Input data >>
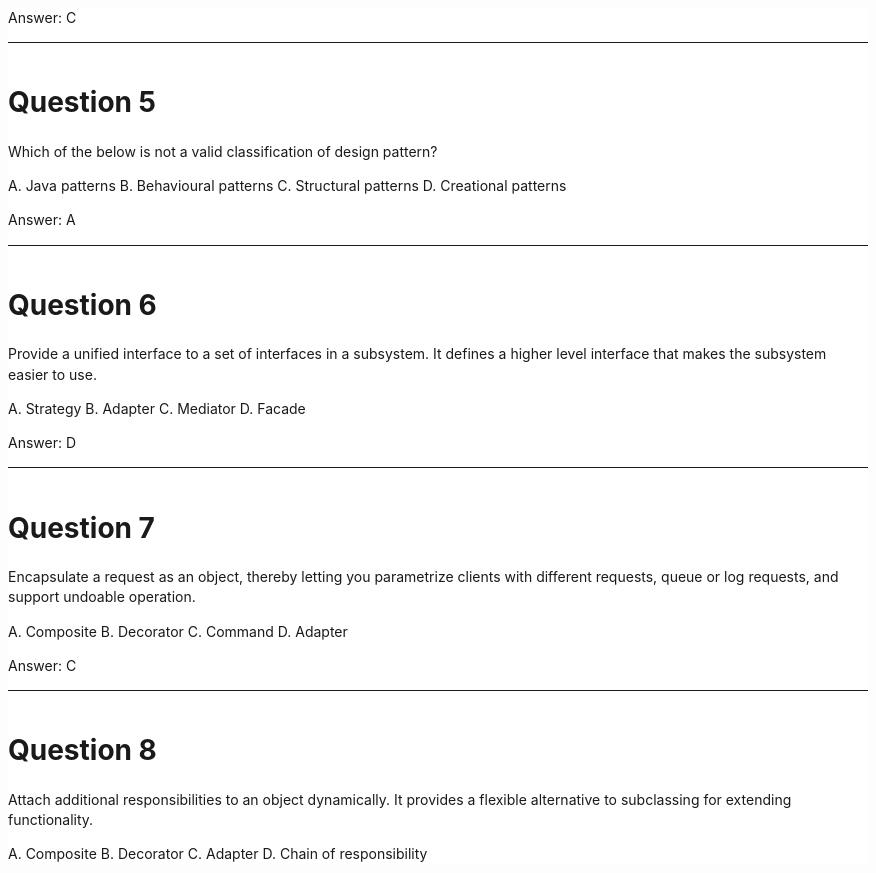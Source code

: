 Answer: C

---------------------------------------------------------------

# Question 5

Which of the below is not a valid classification of design pattern?

A. Java patterns
B. Behavioural patterns
C. Structural patterns
D. Creational patterns

Answer: A

---------------------------------------------------------------

# Question 6

Provide a unified interface to a set of interfaces in a subsystem. It defines a higher level interface that makes the subsystem easier to use.

A. Strategy
B. Adapter
C. Mediator
D. Facade

Answer: D

---------------------------------------------------------------

# Question 7

Encapsulate a request as an object, thereby letting you parametrize clients with different requests, queue or log requests, and support undoable operation.

A. Composite
B. Decorator
C. Command
D. Adapter

Answer: C

---------------------------------------------------------------

# Question 8

Attach additional responsibilities to an object dynamically. It provides a flexible alternative to subclassing for extending functionality.

A. Composite
B. Decorator
C. Adapter
D. Chain of responsibility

Assignment >>
For the string "object", go through the entries above and copy each line where it occurs.

Completed exercise >>
Encapsulate a request as an object, thereby letting you parametrize clients with different requests, queue or log requests, and support undoable operation.
Attach additional responsibilities to an object dynamically. It provides a flexible alternative to subclassing for extending functionality.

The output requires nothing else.